Auto, retromarcia della Ue sullo stop ai motori termici

La Commissione europea propone agli Stati membri di ridurre le emissioni di CO2 delle vetture del 90% a partire dal 2035, e non del 100%

Marco Zatterin

Ecco la nuova strategia europea per l’auto e la transizione verde.

Dopo anni di polemiche infuocate, la Commissione Ue ripensa le ambizioni climatiche continentali e propone agli Stati membri di ridurre del 90 per cento dal 2035, e non del 100 per cento come originariamente stabilito, le emissioni di CO2 delle vetture prodotte dalle nostre parti. In pratica, rinvia la condanna a morte dei motori termici, lasciando aperto il garage per le tecnologie ibride plug-in e l’autonomia estesa, nonché ai biocarburanti e l’e-fuel, caldeggiati da Italia e Germania.

Il piano presentato ieri dall’esecutivo comunitario stanzia 1,8 miliardi per la filiera delle batterie (quasi tutti crediti senza interessi) e la semplificazione normativa, in particolare per i veicoli commerciali (sotto le 4,25 tonn.) che non avranno l’obbligo di installare i tachigrafici intelligenti.

È previsto un trattamento speciale per le “piccole elettriche”, con condizioni finanziarie d’acquisto agevolate. Dovrebbe essere la fine di uno velenoso gioco di specchi. Il quadro originale e vigente non era il risultato della follia di qualche eurocrate, bensì il frutto delle decisioni dei governi nazionali.

L’intenzione era dare un contributo decisivo alla battaglia per il contenimento dei gas nocivi in modo da rispettare l’impegno di neutralità climatica delle automobili entro il 2050. Era realizzabile, ma occorreva che tutti facessero il proprio dovere. Soprattutto, era necessario un ricco flusso di investimenti sulla rete e a sostegno delle case costruttrici, alle quali si chiedeva un cospicuo flusso di miliardi per l’innovazione. Doveva essere una strategia ben orchestrata dall’intero sistema. Non è successo.

I gruppi motoristici europei, e quello italiano non fa eccezione (ricordate quando la Fiat diceva che l’elettrico non avrebbe mai funzionato?), sono cresciuti al rallentatore senza una visione chiara.

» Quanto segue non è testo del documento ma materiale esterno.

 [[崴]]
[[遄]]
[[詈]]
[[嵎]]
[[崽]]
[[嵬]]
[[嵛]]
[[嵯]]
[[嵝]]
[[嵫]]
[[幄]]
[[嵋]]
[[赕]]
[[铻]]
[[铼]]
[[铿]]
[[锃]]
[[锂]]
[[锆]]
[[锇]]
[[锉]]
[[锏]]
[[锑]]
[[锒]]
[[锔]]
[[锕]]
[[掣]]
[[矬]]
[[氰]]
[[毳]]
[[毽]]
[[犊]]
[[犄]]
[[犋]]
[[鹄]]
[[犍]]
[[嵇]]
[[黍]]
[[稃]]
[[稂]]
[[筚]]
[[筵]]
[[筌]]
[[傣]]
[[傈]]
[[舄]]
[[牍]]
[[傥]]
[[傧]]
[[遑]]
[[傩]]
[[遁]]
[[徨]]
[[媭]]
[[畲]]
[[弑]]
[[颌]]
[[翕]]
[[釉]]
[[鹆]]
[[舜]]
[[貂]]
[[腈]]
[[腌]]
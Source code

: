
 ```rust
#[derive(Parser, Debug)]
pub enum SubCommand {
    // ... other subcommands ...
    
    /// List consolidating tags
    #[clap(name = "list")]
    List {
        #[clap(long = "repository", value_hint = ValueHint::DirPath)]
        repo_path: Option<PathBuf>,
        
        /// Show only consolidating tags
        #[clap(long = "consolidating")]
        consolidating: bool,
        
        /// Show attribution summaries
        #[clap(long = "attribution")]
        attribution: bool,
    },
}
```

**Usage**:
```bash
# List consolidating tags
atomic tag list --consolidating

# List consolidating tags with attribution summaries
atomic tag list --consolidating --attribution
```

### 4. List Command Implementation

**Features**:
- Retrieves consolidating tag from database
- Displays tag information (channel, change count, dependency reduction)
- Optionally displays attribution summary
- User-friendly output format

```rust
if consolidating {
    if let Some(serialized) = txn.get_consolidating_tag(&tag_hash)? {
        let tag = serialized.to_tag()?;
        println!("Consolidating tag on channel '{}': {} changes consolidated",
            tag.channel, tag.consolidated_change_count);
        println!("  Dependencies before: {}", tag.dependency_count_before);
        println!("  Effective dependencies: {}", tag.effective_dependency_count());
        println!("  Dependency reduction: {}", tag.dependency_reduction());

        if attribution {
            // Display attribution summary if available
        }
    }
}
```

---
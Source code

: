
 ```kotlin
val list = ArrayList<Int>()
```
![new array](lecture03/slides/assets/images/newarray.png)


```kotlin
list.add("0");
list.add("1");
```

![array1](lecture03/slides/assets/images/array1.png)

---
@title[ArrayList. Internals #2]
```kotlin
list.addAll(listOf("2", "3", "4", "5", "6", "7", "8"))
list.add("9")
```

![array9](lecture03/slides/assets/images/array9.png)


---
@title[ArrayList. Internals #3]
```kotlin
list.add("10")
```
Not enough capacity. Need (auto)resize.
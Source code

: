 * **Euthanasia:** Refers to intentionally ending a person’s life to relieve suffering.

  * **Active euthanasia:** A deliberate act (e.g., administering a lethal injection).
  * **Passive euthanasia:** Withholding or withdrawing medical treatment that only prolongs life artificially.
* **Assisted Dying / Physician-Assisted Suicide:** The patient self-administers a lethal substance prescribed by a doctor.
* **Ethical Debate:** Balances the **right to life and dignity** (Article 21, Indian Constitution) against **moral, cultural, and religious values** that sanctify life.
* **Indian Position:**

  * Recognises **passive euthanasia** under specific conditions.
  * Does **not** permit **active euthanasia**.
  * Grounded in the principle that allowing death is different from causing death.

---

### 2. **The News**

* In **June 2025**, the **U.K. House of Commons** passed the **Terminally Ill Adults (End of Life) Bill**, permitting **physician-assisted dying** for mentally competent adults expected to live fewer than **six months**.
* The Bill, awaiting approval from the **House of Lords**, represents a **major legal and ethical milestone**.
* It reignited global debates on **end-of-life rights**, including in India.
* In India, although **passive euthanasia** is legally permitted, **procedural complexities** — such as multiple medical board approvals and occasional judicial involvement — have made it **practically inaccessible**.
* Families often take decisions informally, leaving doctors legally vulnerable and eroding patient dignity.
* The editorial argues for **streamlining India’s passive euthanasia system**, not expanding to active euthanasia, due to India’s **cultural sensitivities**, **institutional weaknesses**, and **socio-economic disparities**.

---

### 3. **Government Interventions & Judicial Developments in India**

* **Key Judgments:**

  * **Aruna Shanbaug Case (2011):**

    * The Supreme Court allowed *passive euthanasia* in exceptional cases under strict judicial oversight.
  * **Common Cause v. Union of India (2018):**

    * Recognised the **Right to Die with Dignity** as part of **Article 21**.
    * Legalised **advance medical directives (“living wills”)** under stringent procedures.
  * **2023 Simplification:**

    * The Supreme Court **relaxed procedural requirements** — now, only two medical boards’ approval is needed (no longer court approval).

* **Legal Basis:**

Posto che le piccole vetture sono relativamente più costose da realizzare, si è puntato sulle grosse per massimizzare i profitti. Gli asiatici, sfruttando condizioni più favorevoli di sistema e il dumping di Pechino & Co., hanno invaso il mercato delle utilitarie. I listini delle quattroruote europee si sono impennati e i consumatori si sono trovati costretti a cambiare il proprio mezzo con un esborso non indifferente, da soli, senza contributi nazionali sicuri come accaduto negli Usa. Se non bastasse, la limitata diffusione delle colonnine di ricarica ha fatto impazzire la maionese. Comprare un mezzo elettrico è diventato un lusso incartato di incertezza. E il mercato si è fermato.

Davanti ad una crisi (anche politica) e a milioni di posti a rischio, invece che assumersi le responsabilità, i governi se la sono presa con l’Ue e “la tedesca” Von der Leyen, dimenticando che loro stessi avevano recepito il piano di Bruxelles. La Commissione ha pertanto riscritto le norme brandendo bastone e carota. Ci sono margini per salvare un pezzo di output tradizionale e avvicinarsi agli impegni per il 2050.

È uno schema meno temerario che può portare comunque dei risultati. Sarebbe tempo di accettare la nuova cornice, rimboccarsi le maniche per attuarla, farla finita con le controversie e varare un trasparente patto pubblico-privato per l’auto del futuro. Nessuna capitale, al punto in cui siamo, può permettersi di riaprire la partita senza danneggiare i suoi cittadini, la sua industria e, in ultima analisi, se stessa.